Review of Voluntary Bonding Scheme timely – NZRGPN

“The Voluntary Bonding Scheme is a great concept but the results fall short of expectations for solving staff shortages in the rural health sector,” says New Zealand Rural General Practice Network chairman Dr Jo Scott-Jones.

“While the Network welcomes the small number of doctors in the Voluntary Bonding Scheme (VBS), we support plans to review it and would be happy to contribute to a review of the system,” says Dr Scott-Jones.

”We have high hopes that the VBS will become an effective part of encouraging young professionals into rural practice, and hope that the review results in a system that acknowledges the needs in rural primary care nursing, and is more effective in encouraging doctors into GP training in rural New Zealand than it has been thus far,” says Dr Scott-Jones.

The Network has previously asked the Ministry of Health to consider extending the VBS to include rural primary care nursing as a specialty. “This remains a priority if shortages in hard to staff rural areas are to be eased,” says Dr Scott-Jones.

The VBS is a Government-driven payment scheme to reward medical, midwifery and nursing graduates who agree to work in hard-to-staff communities and/or specialties and medical physicist and radiation therapist graduates who remain in New Zealand after their university studies.

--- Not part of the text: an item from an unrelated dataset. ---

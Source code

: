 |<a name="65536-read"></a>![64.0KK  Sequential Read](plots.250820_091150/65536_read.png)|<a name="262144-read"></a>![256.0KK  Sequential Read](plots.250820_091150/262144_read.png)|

Since the programme began in 2009, 1809 nurses, 262 doctors, one medical physicist and 13 radiation therapists have applied.

Recent data from Health Workforce New Zealand reveals that only six GP registrars to date – from a total of 25 doctors - have received payment for being part of the scheme, which sees doctors paid $10,000 a year for working in hard to staff specialties or areas for a minimum of three and maximum of five years.